Le système optique s’améliore encore. En 1886, Abbe, utilisant des verres nouveaux fournis par Schott, introduit les objectifs apochromats corrigés du chromatisme pour trois longueurs d’onde. L’objectif est alors presque parfait. Il faudra presque quatre-vingts ans pour le corriger de sa courbure, ce qui est bien utile en microcinématographie dont les premiers essais ont lieu en 1912.
Malgré ces progrès, certains objets ne sont pas encore visibles en microscopie optique. S’ils sont de taille inférieure à la limite de résolution de l’objectif le plus fort, on fait appel, dès 1903, à l’ultramicroscopie ou à l’éclairage fond noir. S’ils contiennent des constituants invisibles car sans variation d’absorption ou de réflexion, entrant alors dans la catégorie des objets de phase par opposition aux objets d’amplitude, on met en œuvre les techniques interférentielles avec Lebedev en 1930 et Linnik en 1933, moyens aboutissant en 1952 avec Nomarski au contraste interférentiel, aussi riche en information que le contraste de phase, décrit par Zernike en 1934, ce qui lui vaut le prix Nobel en 1953.
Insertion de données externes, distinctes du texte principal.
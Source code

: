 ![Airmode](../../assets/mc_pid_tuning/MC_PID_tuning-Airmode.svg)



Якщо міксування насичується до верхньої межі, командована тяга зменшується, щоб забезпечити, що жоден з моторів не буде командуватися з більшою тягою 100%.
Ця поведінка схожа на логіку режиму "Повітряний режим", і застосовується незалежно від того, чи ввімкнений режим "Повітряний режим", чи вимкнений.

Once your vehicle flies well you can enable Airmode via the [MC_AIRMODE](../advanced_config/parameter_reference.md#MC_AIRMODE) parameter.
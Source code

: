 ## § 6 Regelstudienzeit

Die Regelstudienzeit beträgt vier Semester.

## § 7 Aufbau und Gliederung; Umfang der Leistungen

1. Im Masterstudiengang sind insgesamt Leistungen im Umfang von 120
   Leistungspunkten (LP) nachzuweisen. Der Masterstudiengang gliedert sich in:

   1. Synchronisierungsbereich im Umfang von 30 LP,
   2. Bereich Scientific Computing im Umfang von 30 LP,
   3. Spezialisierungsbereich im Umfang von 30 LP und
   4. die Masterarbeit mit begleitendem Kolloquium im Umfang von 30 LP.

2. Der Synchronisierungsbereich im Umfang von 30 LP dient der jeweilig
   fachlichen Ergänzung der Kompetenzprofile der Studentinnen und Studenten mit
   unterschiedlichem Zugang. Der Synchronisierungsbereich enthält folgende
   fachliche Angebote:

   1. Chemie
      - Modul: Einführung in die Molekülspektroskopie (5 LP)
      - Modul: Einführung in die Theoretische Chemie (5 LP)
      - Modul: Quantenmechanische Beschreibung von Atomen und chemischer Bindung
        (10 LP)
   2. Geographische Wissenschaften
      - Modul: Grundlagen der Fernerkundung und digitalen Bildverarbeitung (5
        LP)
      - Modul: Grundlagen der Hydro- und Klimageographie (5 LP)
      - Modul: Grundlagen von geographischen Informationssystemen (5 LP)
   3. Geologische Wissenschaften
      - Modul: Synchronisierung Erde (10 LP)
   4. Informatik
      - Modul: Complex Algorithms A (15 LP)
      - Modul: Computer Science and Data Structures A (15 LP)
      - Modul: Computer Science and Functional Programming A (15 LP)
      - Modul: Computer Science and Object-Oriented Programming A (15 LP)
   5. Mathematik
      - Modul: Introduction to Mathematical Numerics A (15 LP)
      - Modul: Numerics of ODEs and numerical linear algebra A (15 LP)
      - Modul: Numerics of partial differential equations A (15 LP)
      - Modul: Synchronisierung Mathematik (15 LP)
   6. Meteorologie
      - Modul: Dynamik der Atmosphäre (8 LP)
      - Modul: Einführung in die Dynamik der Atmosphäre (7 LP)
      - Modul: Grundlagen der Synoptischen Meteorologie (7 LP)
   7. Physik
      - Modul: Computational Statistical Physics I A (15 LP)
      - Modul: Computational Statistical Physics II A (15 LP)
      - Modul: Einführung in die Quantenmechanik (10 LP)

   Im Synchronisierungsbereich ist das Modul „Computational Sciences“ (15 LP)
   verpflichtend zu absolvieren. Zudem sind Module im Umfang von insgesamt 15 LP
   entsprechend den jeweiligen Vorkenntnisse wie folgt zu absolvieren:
Le microscope électronique
Les derniers efforts des opticiens ont été guidés par les possibilités et surtout les besoins de la numérisation des images afin d’en assurer le stockage et d’en tirer des informations numériques par des traitements appropriés. Cette microscopie quantitative a été initiée par le moyen dénommé Flying Spot, décrit par Roberts et Young en 1951. Elle s’est ensuite développée grâce à la microscopie optique à balayage, introduite en 1977 par Sheppard et Choudhury. Plus récemment, dans les années 1980, Pohl et Fisher ont proposé séparément les microscopes en champ proche, remarquables quant à leur résolution en profondeur. L’un de ces instruments met en œuvre l’effet tunnel électronique.